In its 3 to 2 decision , the Swiss Federal Supreme Court rejected the request to set aside the interim award and held that the arbitral tribunal was correct in discontinuing the proceedings against the insolvent co-respondent. The Supreme Court held that Swiss law was silent on the issue of subjective arbitrability of non-state parties. It therefore applied general procedural principles under which the capacity to be a party to proceedings (Parteifähigkeit) depends on the preliminary question of legal capacity (Rechtsfähigkeit). Since Elektrim was a corporation, the Supreme Court applied Articles 154 and 155 of SPILA to determine the law which governed the issue of legal capacity. It concluded that the legal capacity and thus the capacity of the Polish co-respondent to be a party to international arbitration proceedings were to be determined in accordance with Polish law. Since Article 142 PBRL deprived an insolvent Polish company of its subjective arbitrability, such an insolvent company could not continue to be party to arbitration proceedings.

Comment

The decision of the Swiss Federal Court has triggered controversy among arbitration practitioners in Switzerland. Until this decision, the Swiss view was predominantly that the lex arbitri determines the issue of subjective arbitrability. The Supreme Court, however, interpreted Article 142 PBRL as depriving an insolvent party of its subjective arbitrability. It therefore discontinued the arbitration vis-à-vis the insolvent company although the wording of Article 142 does not specifically address the issue of subjective arbitrability, but merely states that the respective arbitration clause would lose its legal effect and therefore any pending arbitration proceedings vis-à-vis the insolvent party would be discontinued.
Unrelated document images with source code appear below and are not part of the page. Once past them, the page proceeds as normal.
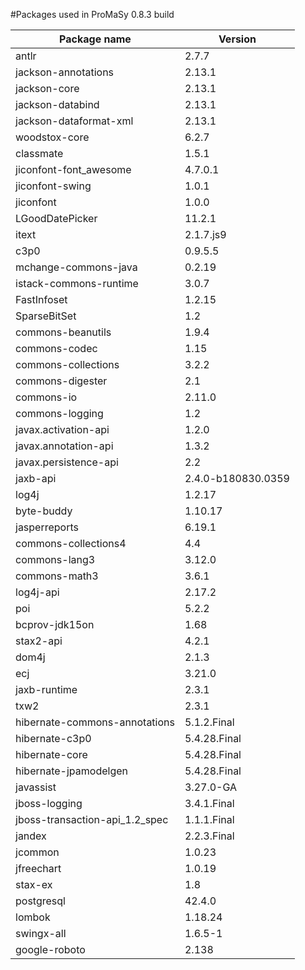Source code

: #Packages used in ProMaSy 0.8.3 build

| Package name                   | Version            |
|--------------------------------|--------------------|
| antlr                          | 2.7.7              |
| jackson-annotations            | 2.13.1             |
| jackson-core                   | 2.13.1             |
| jackson-databind               | 2.13.1             |
| jackson-dataformat-xml         | 2.13.1             |
| woodstox-core                  | 6.2.7              |
| classmate                      | 1.5.1              |
| jiconfont-font_awesome         | 4.7.0.1            |
| jiconfont-swing                | 1.0.1              |
| jiconfont                      | 1.0.0              |
| LGoodDatePicker                | 11.2.1             |
| itext                          | 2.1.7.js9          |
| c3p0                           | 0.9.5.5            |
| mchange-commons-java           | 0.2.19             |
| istack-commons-runtime         | 3.0.7              |
| FastInfoset                    | 1.2.15             |
| SparseBitSet                   | 1.2                |
| commons-beanutils              | 1.9.4              |
| commons-codec                  | 1.15               |
| commons-collections            | 3.2.2              |
| commons-digester               | 2.1                |
| commons-io                     | 2.11.0             |
| commons-logging                | 1.2                |
| javax.activation-api           | 1.2.0              |
| javax.annotation-api           | 1.3.2              |
| javax.persistence-api          | 2.2                |
| jaxb-api                       | 2.4.0-b180830.0359 |
| log4j                          | 1.2.17             |
| byte-buddy                     | 1.10.17            |
| jasperreports                  | 6.19.1             |
| commons-collections4           | 4.4                |
| commons-lang3                  | 3.12.0             |
| commons-math3                  | 3.6.1              |
| log4j-api                      | 2.17.2             |
| poi                            | 5.2.2              |
| bcprov-jdk15on                 | 1.68               |
| stax2-api                      | 4.2.1              |
| dom4j                          | 2.1.3              |
| ecj                            | 3.21.0             |
| jaxb-runtime                   | 2.3.1              |
| txw2                           | 2.3.1              |
| hibernate-commons-annotations  | 5.1.2.Final        |
| hibernate-c3p0                 | 5.4.28.Final       |
| hibernate-core                 | 5.4.28.Final       |
| hibernate-jpamodelgen          | 5.4.28.Final       |
| javassist                      | 3.27.0-GA          |
| jboss-logging                  | 3.4.1.Final        |
| jboss-transaction-api_1.2_spec | 1.1.1.Final        |
| jandex                         | 2.2.3.Final        |
| jcommon                        | 1.0.23             |
| jfreechart                     | 1.0.19             |
| stax-ex                        | 1.8                |
| postgresql                     | 42.4.0             |
| lombok                         | 1.18.24            |
| swingx-all                     | 1.6.5-1            |
| google-roboto                  | 2.138              |
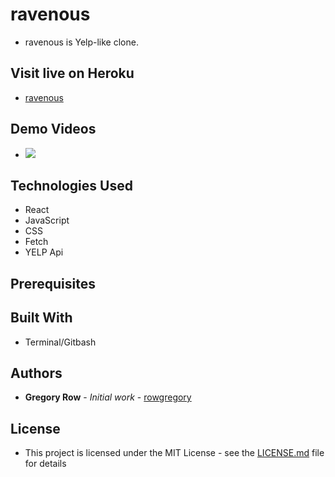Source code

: # ravenous

 * ravenous is Yelp-like clone.

## Visit live on Heroku

  * [ravenous](https://friendfindergr.herokuapp.com/)


     
## Demo Videos

 * ![](app/public/images/Friend-Finder.gif?raw=true)
 
## Technologies Used

 * React
 * JavaScript
 * CSS
 * Fetch
 * YELP Api
 
## Prerequisites
 

## Built With

 * Terminal/Gitbash
 

## Authors

 * **Gregory Row** - *Initial work* - [rowgregory](https://github.com/rowgregory)

## License

 * This project is licensed under the MIT License - see the [LICENSE.md](LICENSE.md) file for details
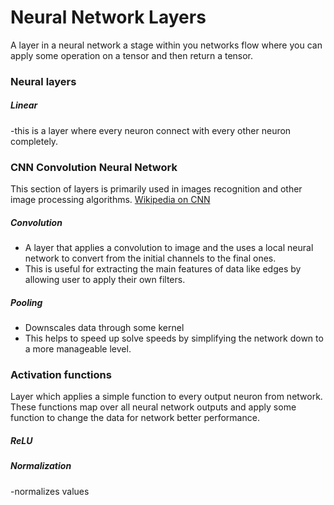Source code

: # Neural Network Layers
A layer in a neural network a stage within you networks flow where you can apply some operation on a tensor and then return a tensor.

### Neural layers

##### Linear
-this is a layer where every neuron connect with every other neuron completely.

### CNN Convolution Neural Network
This section of layers is primarily used in images recognition and other image processing algorithms.
[Wikipedia on CNN](https://en.m.wikipedia.org/wiki/Convolutional_neural_network)


##### Convolution
- A layer that applies a convolution to image and the uses a local neural network to convert from the initial channels to the final ones.
- This is useful for extracting the main features of data like edges by allowing user to apply their own filters.

##### Pooling
- Downscales data through some kernel
- This helps to speed up solve speeds by simplifying the network down to a more manageable level.


### Activation functions 
Layer which applies a simple function to every output neuron from network. These functions map over all neural network outputs and apply some function to change the data for network better performance.

##### ReLU 

##### Normalization
-normalizes values 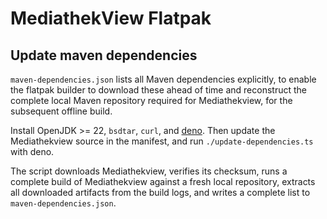 # MediathekView Flatpak

## Update maven dependencies

`maven-dependencies.json` lists all Maven dependencies explicitly, to enable the
flatpak builder to download these ahead of time and reconstruct the complete
local Maven repository required for Mediathekview, for the subsequent offline
build.

Install OpenJDK >= 22, `bsdtar`, `curl`, and [deno](https://deno.com/). Then
update the Mediathekview source in the manifest, and run
`./update-dependencies.ts` with deno.

The script downloads Mediathekview, verifies its checksum, runs a complete build
of Mediathekview against a fresh local repository, extracts all downloaded
artifacts from the build logs, and writes a complete list to
`maven-dependencies.json`.
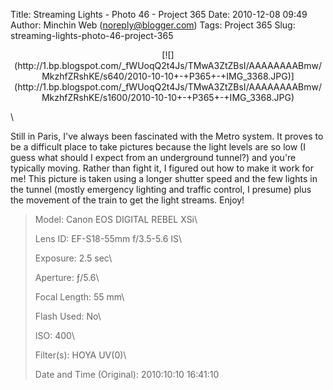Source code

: Title: Streaming Lights - Photo 46 - Project 365
Date: 2010-12-08 09:49
Author: Minchin Web (noreply@blogger.com)
Tags: Project 365
Slug: streaming-lights-photo-46-project-365

<div class="separator" style="clear: both; text-align: center;">

</p>
<p>
[![](http://1.bp.blogspot.com/_fWUoqQ2t4Js/TMwA3ZtZBsI/AAAAAAAABmw/MkzhfZRshKE/s640/2010-10-10+-+P365+-+IMG_3368.JPG)](http://1.bp.blogspot.com/_fWUoqQ2t4Js/TMwA3ZtZBsI/AAAAAAAABmw/MkzhfZRshKE/s1600/2010-10-10+-+P365+-+IMG_3368.JPG)

</div>

</p>
\

Still in Paris, I've always been fascinated with the Metro system. It
proves to be a difficult place to take pictures because the light levels
are so low (I guess what should I expect from an underground tunnel?)
and you're typically moving. Rather than fight it, I figured out how to
make it work for me! This picture is taken using a longer shutter speed
and the few lights in the tunnel (mostly emergency lighting and traffic
control, I presume) plus the movement of the train to get the light
streams. Enjoy!

> </p>
> <span style="color: #666666;">Model: </span>Canon EOS DIGITAL REBEL
> XSi\
>
> <span style="color: #666666;">Lens ID: </span>EF-S18-55mm f/3.5-5.6
> IS\
>
> <span style="color: #666666;">Exposure: </span>2.5 sec\
>
> <span style="color: #666666;">Aperture: </span>ƒ/5.6\
>
> <span style="color: #666666;">Focal Length: </span>55 mm\
>
> <span style="color: #666666;">Flash Used: </span>No\
>
> <span style="color: #666666;">ISO: </span>400\
>
> <span style="color: #666666;">Filter(s): </span>HOYA UV(0)\
>
> <span style="color: #666666;">Date and Time
> (Original): </span>2010:10:10 16:41:10
>
> <p>

</p>

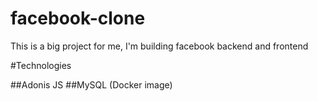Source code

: # facebook-clone
This is a big project for me, I'm building facebook backend and frontend

#Technologies

##Adonis JS
##MySQL (Docker image)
Interestingly, in Syska & Elektrim SA v Vivendi & Others [2008] EWHC 2155 (Comm), the English High Court dealt with the question of whether to discontinue a London arbitration vis-à-vis the very same insolvent Polish company, and came to a conclusion contrary to that of the Swiss Supreme Court (see Legal update, Court of Appeal determines effect of party's insolvency in one EU jurisdiction on arbitral proceedings in another). The question before Christopher Clarke J was whether Article 15 of the EU Insolvency Regulation (the Regulation) applied to international arbitrations seated within the EU but taking place outside the state where the debtor was subject to insolvency proceedings. Christopher Clarke J (whose decision was upheld by the Court of Appeal) decided that the Regulation was applicable and accepted Vivendi's submission that arbitrations count as "pending lawsuits" as defined in the Regulation. He upheld the decision of the London arbitral tribunal which determined that under Article 15 of the Regulation, the effect of the insolvency on the tribunal's jurisdiction was to be determined by English law as the lex arbitri, rather than Polish law as the lex concursus.